Presidents answer to the nation, not to local job concerns. Two presidents in a row — Bush and Obama — have tried in varying degrees to redirect NASA away from the Apollo model, only to be blocked by institutions and senators who are answerable to local NASA employees. This time, we cannot repeat Mr. Obama’s mistake of canceling the SLS without finding a future for the people who work on it.

The new “constellation” work needs to be planned and distributed in a way that will keep the traditional NASA workforce, and those who represent them, on board. Where is it written that engineers in Alabama cannot be employed building space-based tugs and modules for a lunar base? To have any chance of killing the SLS and replacing it with a useful space program, opponents need to come up with something that fulfills SLS’s political and economic purpose at least as well, while endeavoring to achieve something useful in space at the same time. That is beginning to occur, as NewSpace companies like SpaceX slowly expand beyond California and the Seattle area and increasingly employ people in Texas, Florida, and other traditional NASA states.

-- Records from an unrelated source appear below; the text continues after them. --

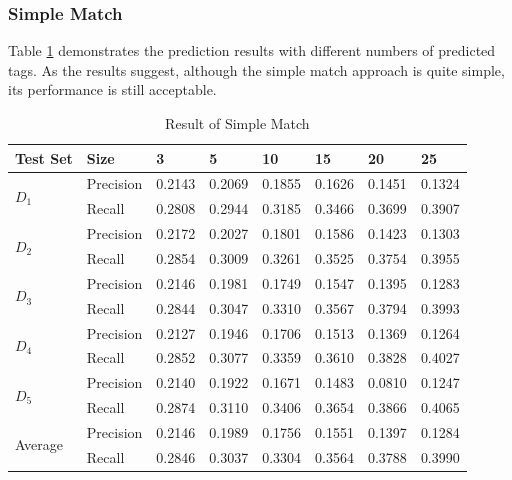 \subsubsection{Simple Match}
Table \ref{tb:nbresult} demonstrates the prediction results with different numbers of predicted tags. As the results suggest, although the simple match approach is quite simple, its performance is still acceptable.

\begin{table}
\centering \caption{\label{tb:nbresult}Result of Simple Match}
\begin{tabular}{l|l|l|l|l|l|l|l}
	\hline Test Set & Size & 3 & 5 & 10 & 15 & 20 & 25 \\
	\hline \multirow{2}{*}{$D_1$} & Precision & 0.2143 & 0.2069 & 0.1855 & 0.1626 & 0.1451 & 0.1324\\
	\cline{2-8} & Recall & 0.2808 & 0.2944 & 0.3185 & 0.3466 & 0.3699 & 0.3907\\
	
	\hline \multirow{2}{*}{$D_2$} & Precision & 0.2172 & 0.2027 & 0.1801 & 0.1586 & 0.1423 & 0.1303\\
	\cline{2-8} & Recall &0.2854 & 0.3009 & 0.3261 & 0.3525 & 0.3754 & 0.3955\\
	
	\hline \multirow{2}{*}{$D_3$} & Precision &0.2146 & 0.1981 & 0.1749 & 0.1547 & 0.1395 & 0.1283\\
	\cline{2-8} & Recall & 0.2844 & 0.3047 & 0.3310 & 0.3567 & 0.3794 & 0.3993\\
	
	\hline \multirow{2}{*}{$D_4$} & Precision & 0.2127 & 0.1946 & 0.1706 & 0.1513 & 0.1369 & 0.1264\\
	\cline{2-8} & Recall & 0.2852 & 0.3077 & 0.3359 & 0.3610 & 0.3828 & 0.4027\\
	
	\hline \multirow{2}{*}{$D_5$} & Precision &0.2140 & 0.1922 & 0.1671 & 0.1483 & 0.0810 & 0.1247\\
	\cline{2-8} & Recall &0.2874 & 0.3110 & 0.3406 & 0.3654 & 0.3866 & 0.4065\\
	
	\hline \multirow{2}{*}{Average} & Precision & 0.2146 & 0.1989 & 0.1756 & 0.1551 & 0.1397 & 0.1284\\
	\cline{2-8} & Recall &0.2846 & 0.3037 & 0.3304 & 0.3564 & 0.3788 & 0.3990\\
	
	\hline
\end{tabular}
\end{table}

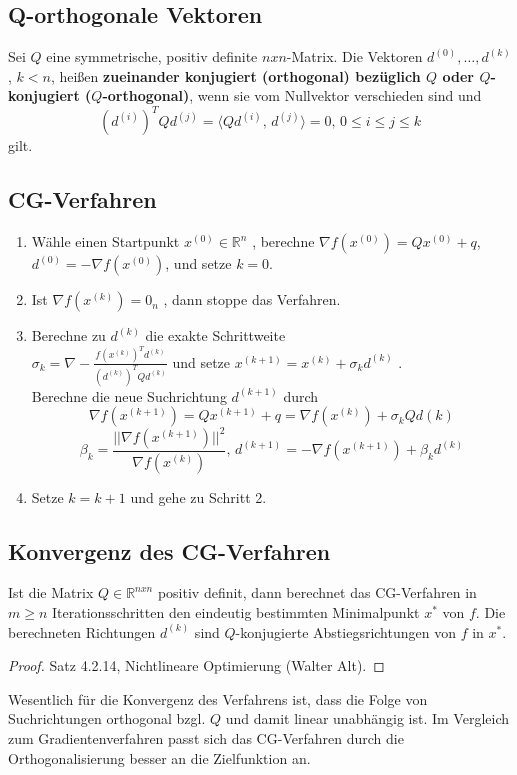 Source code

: \subsection{Q-orthogonale Vektoren}
\begin{Definition}
	Sei $Q$ eine symmetrische, positiv definite $n x n$-Matrix. Die Vektoren $d^{(0)} , \dots , d^{(k)}$, $k < n$, heißen \textbf{zueinander konjugiert (orthogonal) bezüglich $Q$ oder $Q$-konjugiert ($Q$-orthogonal)}, wenn sie vom
	Nullvektor verschieden sind und $$(d^{(i)})^TQd^{(j)} = \langle Qd^{(i)} \text{, }d^{(j)}\rangle = 0 \text{, } 0 \leq i \le j \leq k$$ gilt.

\end{Definition}

\subsection{CG-Verfahren}
\begin{enumerate}
	\item Wähle einen Startpunkt $x^{(0)} \in \mathbb{R}^n$ , berechne $\nabla f(x^{(0)}) = Qx^{(0)} + q$, $d^{(0)} = -\nabla f(x^{(0)})$, und setze $k = 0$.
	\item Ist $\nabla f(x^{(k)}) = 0_n$ , dann stoppe das Verfahren.
	\item Berechne zu $d^{(k)}$ die exakte Schrittweite \\
	$	\sigma_k =\nabla -\frac{f(x^{(k)})^T d^{(k)}}{(d^{(k)})^TQd^{(k)}}$ und setze
	$x^{(k+1)} = x^{(k)} + \sigma_k d^{(k)}$ .\\
	Berechne die neue Suchrichtung $d^{(k+1)}$ durch
$$\nabla f(x^{(k+1)}) = Qx^{(k+1)}+q = \nabla f(x^{(k)})+\sigma_kQd{(k)}$$
$$\beta_k = \frac{||\nabla f(x^{(k+1)})||^2}{\nabla f(x^{(k)})}\text{, } d^{(k+1)} = -\nabla f(x^{(k+1)}) + \beta_kd^{(k)}$$
	\item Setze $k = k + 1$ und gehe zu Schritt 2.
\end{enumerate}


\subsection{Konvergenz des CG-Verfahren}
\begin{Theorem}
Ist die Matrix $Q \in \mathbb{R}^{n x n}$ positiv definit, dann berechnet das CG-Verfahren in $m \geq n$ Iterationsschritten den eindeutig bestimmten Minimalpunkt $x^{*}$ von $f$. Die berechneten Richtungen $d^{(k)}$ sind $Q$-konjugierte Abstiegsrichtungen von $f$ in $x^{*}$.
\end{Theorem}
\begin{proof}
Satz 4.2.14, Nichtlineare Optimierung (Walter Alt). 
\end{proof}
Wesentlich für die Konvergenz des Verfahrens ist, dass die Folge von
Suchrichtungen orthogonal bzgl. $Q$ und damit linear unabhängig ist. Im
Vergleich zum Gradientenverfahren passt sich das CG-Verfahren durch
die Orthogonalisierung besser an die Zielfunktion an.
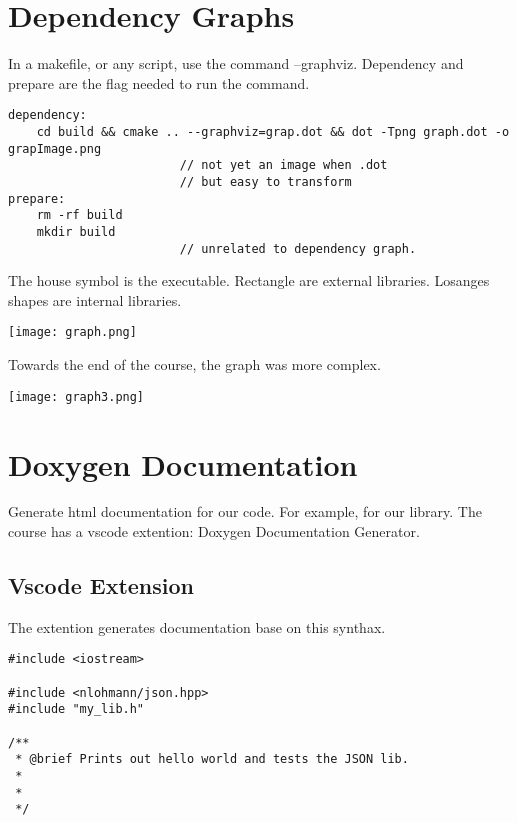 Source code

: \documentclass[openany]{report}
\begin{document}
\section{Dependency Graphs}

In a makefile, or any script, use the command --graphviz. Dependency and prepare are the flag needed to run the command.

\begin{verbatim}
dependency:
    cd build && cmake .. --graphviz=grap.dot && dot -Tpng graph.dot -o grapImage.png
                        // not yet an image when .dot
                        // but easy to transform
prepare:
    rm -rf build
    mkdir build
                        // unrelated to dependency graph.
\end{verbatim}

The house symbol is the executable. Rectangle are external libraries. Losanges shapes are internal libraries.

\begin{center}
    \texttt{[image: graph.png]}
\end{center}

Towards the end of the course, the graph was more complex.

\begin{center}
    \texttt{[image: graph3.png]}
\end{center}



\section{Doxygen Documentation}

Generate html documentation for our code. For example, for our library. The course has a vscode extention: Doxygen Documentation Generator.

\subsection{Vscode Extension}

The extention generates documentation base on this synthax.

\begin{verbatim}
#include <iostream>

#include <nlohmann/json.hpp>
#include "my_lib.h"

/**
 * @brief Prints out hello world and tests the JSON lib.
 *
 *
 */
\end{verbatim}
\end{document}
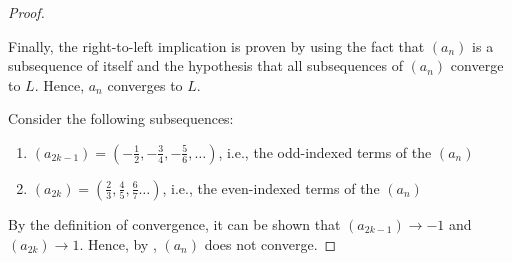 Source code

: \begin{problem}
\begin{proof}
\begin{subproof}
      Finally, the right-to-left implication is proven by using the fact that
      $(a_{n})$ is a subsequence of itself and the hypothesis that all
      subsequences of $(a_{n})$ converge to $L$. Hence, $a_{n}$ converges to $L$.
    \end{subproof}

    Consider the following subsequences:
    \begin{enumerate}[label=(\roman*)]
      \item $(a_{2k - 1}) = (-\frac{1}{2}, -\frac{3}{4}, -\frac{5}{6}, \ldots)$, i.e., the odd-indexed terms of the $(a_{n})$
      \item $(a_{2k}) = (\frac{2}{3}, \frac{4}{5}, \frac{6}{7} \ldots)$, i.e., the even-indexed terms of the $(a_{n})$
    \end{enumerate}
    By the definition of convergence, it can be shown that $(a_{2k - 1}) \to -1$ and $(a_{2k}) \to 1$.
    Hence, by , $(a_{n})$ does not converge.
  \end{proof}


\end{problem}
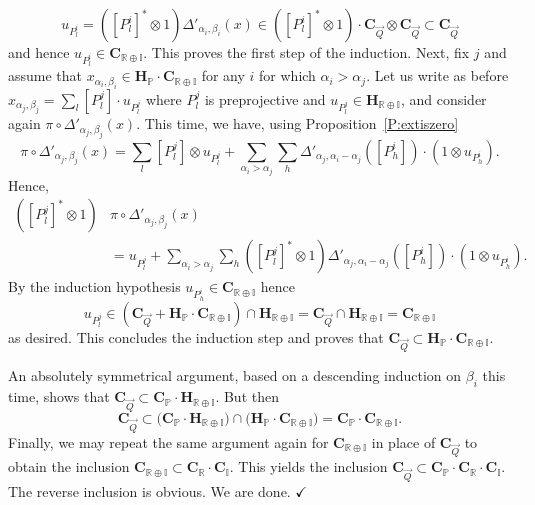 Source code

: \documentclass[a4paper,10pt]{amsart}
\def\H{\mathbf{H}}
\def\qed{$\hfill \checkmark$}
\def\a{\alpha}
\numberwithin{equation}{section}
\begin{document}
$$u_{P_l^i}= ([P_l^i]^* \otimes 1) \Delta'_{\a_i,\beta_i}(x) \in ([P_l^i]^*\otimes 1) \cdot \mathbf{C}_{\vec{Q}} \otimes \mathbf{C}_{\vec{Q}}\subset\mathbf{C}_{\vec{Q}}$$
and hence $u_{P_l^i} \in \mathbf{C}_{\mathbb{R}\oplus \mathbb{I}}$. This proves the first step of the induction. Next, fix $j$ and assume that $x_{\a_i,\beta_i} \in \H_{\mathbb{P}} \cdot \mathbf{C}_{\mathbb{R}\oplus \mathbb{I}}$ for any $i$ for which $\a_i > \a_j$. Let us write as before
$x_{\a_j,\beta_j}=\sum_l [P_l^j] \cdot u_{P_l^j}$ where $P_l^j$ is preprojective and $u_{P_l^j} \in \H_{\mathbb{R}\oplus \mathbb{I}}$, and consider again $\pi \circ \Delta'_{\a_j,\beta_j}(x)$. This time, we have, using Proposition~\ref{P:extiszero}
$$\pi \circ \Delta'_{\a_j,\beta_j}(x)=\sum_l [P^j_l] \otimes u_{P^j_l} +\sum_{\a_i > \a_j} \sum_h \Delta'_{\a_j,\a_i-\a_j}([P_h^i]) \cdot (1 \otimes u_{P^i_h}).$$
Hence,
\begin{equation*}
\begin{split}
([P_l^j]^* \otimes 1)&\pi \circ \Delta'_{\a_j,\beta_j}(x)\\
&= u_{P^j_l}+\sum_{\a_i > \a_j} \sum_h ([P_l^j]^* \otimes 1)\Delta'_{\a_j,\a_i-\a_j}([P_h^i]) \cdot (1 \otimes u_{P^i_h}).
\end{split}
\end{equation*}
By the induction hypothesis $u_{P^i_h} \in \mathbf{C}_{\mathbb{R} \oplus \mathbb{I}}$ hence
$$u_{P_l^j} \in (\mathbf{C}_{\vec{Q}} + \H_{\mathbb{P}} \cdot \mathbf{C}_{\mathbb{R}\oplus \mathbb{I}}) \cap \H_{\mathbb{R} \oplus \mathbb{I}}=\mathbf{C}_{\vec{Q}} \cap \H_{\mathbb{R}\oplus \mathbb{I}}=\mathbf{C}_{\mathbb{R}\oplus \mathbb{I}}$$
as desired. This concludes the induction step and proves that $\mathbf{C}_{\vec{Q}} \subset \H_{\mathbb{P}} \cdot \mathbf{C}_{\mathbb{R}\oplus \mathbb{I}}$.

An absolutely symmetrical argument, based on a descending induction on $\beta_i$ this time, shows that
$\mathbf{C}_{\vec{Q}} \subset \mathbf{C}_{\mathbb{P}} \cdot \mathbf{H}_{\mathbb{R}\oplus \mathbb{I}}$.
But then
$$\mathbf{C}_{\vec{Q}} \subset \big(\mathbf{C}_{\mathbb{P}} \cdot \mathbf{H}_{\mathbb{R}\oplus \mathbb{I}}\big) \cap \big(\H_{\mathbb{P}} \cdot \mathbf{C}_{\mathbb{R}\oplus \mathbb{I}}\big)=\mathbf{C}_{\mathbb{P}} \cdot \mathbf{C}_{\mathbb{R}\oplus \mathbb{I}}.$$
Finally, we may repeat the same argument again for $\mathbf{C}_{\mathbb{R}\oplus \mathbb{I}}$ in place of $\mathbf{C}_{\vec{Q}}$ to obtain the inclusion $\mathbf{C}_{\mathbb{R}\oplus\mathbb{I}}\subset \mathbf{C}_{\mathbb{R}} \cdot \mathbf{C}_{\mathbb{I}}$. This yields the inclusion $\mathbf{C}_{\vec{Q}} \subset \mathbf{C}_{\mathbb{P}} \cdot \mathbf{C}_{\mathbb{R}} \cdot \mathbf{C}_{\mathbb{I}}$. The reverse inclusion is obvious. We are done. \qed
\end{document}
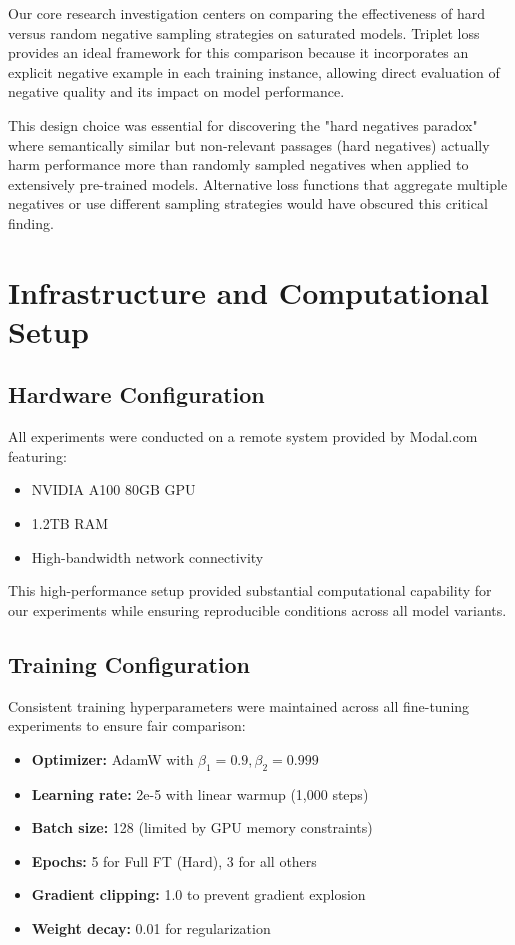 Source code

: Our core research investigation centers on comparing the effectiveness of hard versus random negative sampling strategies on saturated models. Triplet loss provides an ideal framework for this comparison because it incorporates an explicit negative example in each training instance, allowing direct evaluation of negative quality and its impact on model performance.

This design choice was essential for discovering the "hard negatives paradox" where semantically similar but non-relevant passages (hard negatives) actually harm performance more than randomly sampled negatives when applied to extensively pre-trained models. Alternative loss functions that aggregate multiple negatives or use different sampling strategies would have obscured this critical finding.

\section{Infrastructure and Computational Setup}

\subsection{Hardware Configuration}

All experiments were conducted on a remote system provided by Modal.com \cite{modal2023} featuring:
\begin{itemize}
\item NVIDIA A100 80GB GPU
\item 1.2TB RAM
\item High-bandwidth network connectivity
\end{itemize}

This high-performance setup provided substantial computational capability for our experiments while ensuring reproducible conditions across all model variants.

\subsection{Training Configuration}

Consistent training hyperparameters were maintained across all fine-tuning experiments to ensure fair comparison:

\begin{itemize}
\item \textbf{Optimizer:} AdamW \cite{loshchilov2017decoupled} with $\beta_1=0.9, \beta_2=0.999$
\item \textbf{Learning rate:} 2e-5 with linear warmup (1,000 steps)
\item \textbf{Batch size:} 128 (limited by GPU memory constraints)
\item \textbf{Epochs:} 5 for Full FT (Hard), 3 for all others
\item \textbf{Gradient clipping:} 1.0 to prevent gradient explosion
\item \textbf{Weight decay:} 0.01 for regularization
\end{itemize}

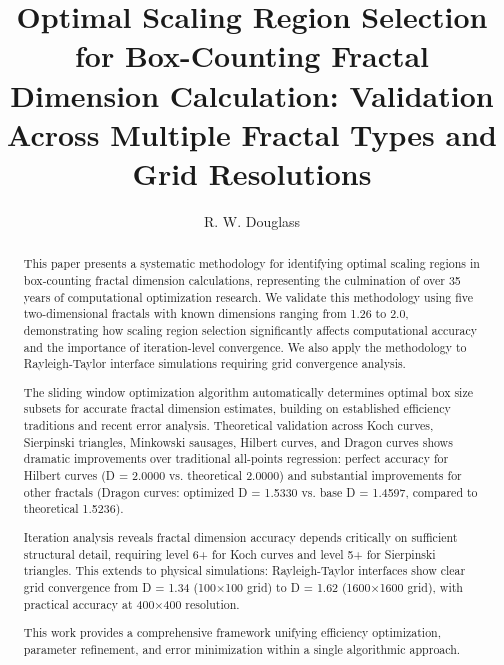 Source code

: \documentclass[preprint,12pt]{elsarticle}
\begin{document}
\begin{frontmatter}

\title{Optimal Scaling Region Selection for Box-Counting Fractal Dimension Calculation: Validation Across Multiple Fractal Types and Grid Resolutions}

\author{R. W. Douglass}



\begin{abstract}
This paper presents a systematic methodology for identifying optimal scaling regions in box-counting fractal dimension calculations, representing the culmination of over 35 years of computational optimization research. We validate this methodology using five two-dimensional fractals with known dimensions ranging from 1.26 to 2.0, demonstrating how scaling region selection significantly affects computational accuracy and the importance of iteration-level convergence. We also apply the methodology to Rayleigh-Taylor interface simulations requiring grid convergence analysis.

The sliding window optimization algorithm automatically determines optimal box size subsets for accurate fractal dimension estimates, building on established efficiency traditions and recent error analysis. Theoretical validation across Koch curves, Sierpinski triangles, Minkowski sausages, Hilbert curves, and Dragon curves shows dramatic improvements over traditional all-points regression: perfect accuracy for Hilbert curves (D = 2.0000 vs. theoretical 2.0000) and substantial improvements for other fractals (Dragon curves: optimized D = 1.5330 vs. base D = 1.4597, compared to theoretical 1.5236).

Iteration analysis reveals fractal dimension accuracy depends critically on sufficient structural detail, requiring level 6+ for Koch curves and level 5+ for Sierpinski triangles. This extends to physical simulations: Rayleigh-Taylor interfaces show clear grid convergence from D = 1.34 (100×100 grid) to D = 1.62 (1600×1600 grid), with practical accuracy at 400×400 resolution.

This work provides a comprehensive framework unifying efficiency optimization, parameter refinement, and error minimization within a single algorithmic approach.


\end{abstract}
\end{frontmatter}
\end{document}
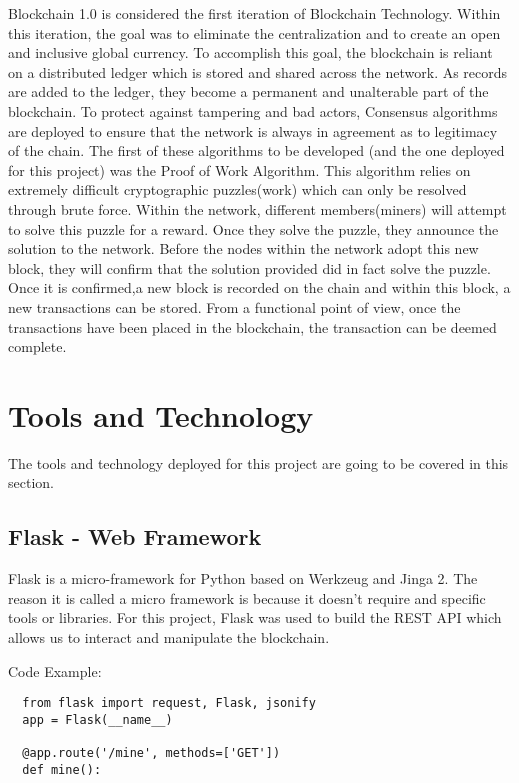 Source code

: Blockchain 1.0 is considered the first iteration of Blockchain Technology. 
Within this iteration, the goal was to eliminate the centralization and to 
create an open and inclusive global currency. To accomplish this goal, the 
blockchain is reliant on a distributed ledger which is stored and shared across 
the network. As records are added to the ledger, they become a permanent and 
unalterable part of the blockchain. To protect against tampering and bad actors, 
Consensus algorithms are deployed to ensure that the network is always in 
agreement as to legitimacy of the chain. The first of these algorithms to be developed (and 
the one deployed for this project) was the Proof of Work Algorithm. This 
algorithm relies on extremely difficult cryptographic puzzles(work) which can 
only be resolved through brute force. Within the network, different 
members(miners) will attempt to solve this puzzle for a reward. Once they solve 
the puzzle, they announce the solution to the network. Before the  nodes within the network 
adopt this new block, they will confirm that the solution provided did in fact solve the 
puzzle. Once it is confirmed,a new block is recorded on the chain and within this block, a new 
transactions can be stored. From a functional point of view, once the transactions have been 
placed in the blockchain, the transaction can be deemed complete.  


\section{Tools and Technology}

The tools and technology deployed for this project are going to be covered in 
this section.

\subsection{Flask - Web Framework}

Flask is a micro-framework for Python based on Werkzeug and Jinga 2. The reason 
it is called a micro framework is because it doesn't require and specific tools 
or libraries. For this project, Flask was used to build the REST API which 
allows us to interact and manipulate the blockchain. 

Code Example:
\begin{verbatim}
  from flask import request, Flask, jsonify
  app = Flask(__name__)

  @app.route('/mine', methods=['GET'])
  def mine():
  	
\end{verbatim}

Encouraging this change will take a great deal of political capital and skill —the Bush administration did not deploy the former, and the Obama administration failed at the latter. So far, the Trump administration has shown little aptitude for any kind of positive relationship with Congress.

If someone does not come forward to invest the political and financial capital needed to end this conflict and move on to a more constructive vision, the United States will continue to drift in space. Resources will remain split between an increasingly successful but underfunded NewSpace industry unable to fulfill its potential, and the SLS and Orion, which the nation cannot afford to actually use. Our future in space will increasingly rely on largely self-funded efforts by people like Elon Musk and Jeff Bezos.

He says that like it’s a bad thing.

Meanwhile, NASA has incorporated its next planned boondoggle into human exploration plans.

A Veneer Of Certainty

How dependable is climate science?

Not enough to base energy policy on.

[Update a few minutes later]

A vigorous fisking of what Judith Curry calls “the stupidest [peer-reviewed] paper ever written.” With all respect to Professor Curry, that’s a pretty high bar, even in this field.

[Update a couple minutes later]

OK, I slightly misquoted her.

[Update a while later]

Link is fixed, sorry!

The SLS Mess

Jason Davis has a good rundown on it, and the implications for Europa Clipper. I don’t know how he knows this, though:

Any other rocket besides SLS—including SpaceX’s upcoming Falcon Heavy—lacks the power to blast Clipper directly from Earth to Jupiter. A conventional rocket would rely on three gravity assists from Earth and one from Venus, increasing the transit time from about 2.7 years to 7.5 years.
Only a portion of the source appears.